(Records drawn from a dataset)
^^^^^^^^

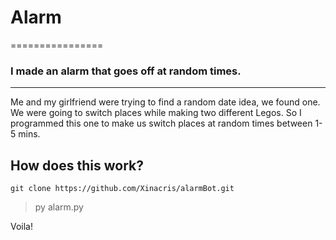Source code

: # Alarm
================

### I made an alarm that goes off at random times.
-----------------------------------------------------

Me and my girlfriend were trying to find a random date idea, we found one. We were going to switch places while making two different Legos. So I programmed this one to make us switch places at random times between 1-5 mins.


How does this work?
--------------------

```
git clone https://github.com/Xinacris/alarmBot.git
```

> py alarm.py

Voila!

^^^^^^^^

Exercise brief >> What you return must match the records above exactly, minus any images.

Output of the task >>
Source code

: # Alarm
================

### I made an alarm that goes off at random times.
-----------------------------------------------------

Me and my girlfriend were trying to find a random date idea, we found one. We were going to switch places while making two different Legos. So I programmed this one to make us switch places at random times between 1-5 mins.


How does this work?
--------------------

```
git clone https://github.com/Xinacris/alarmBot.git
```

> py alarm.py

Voila!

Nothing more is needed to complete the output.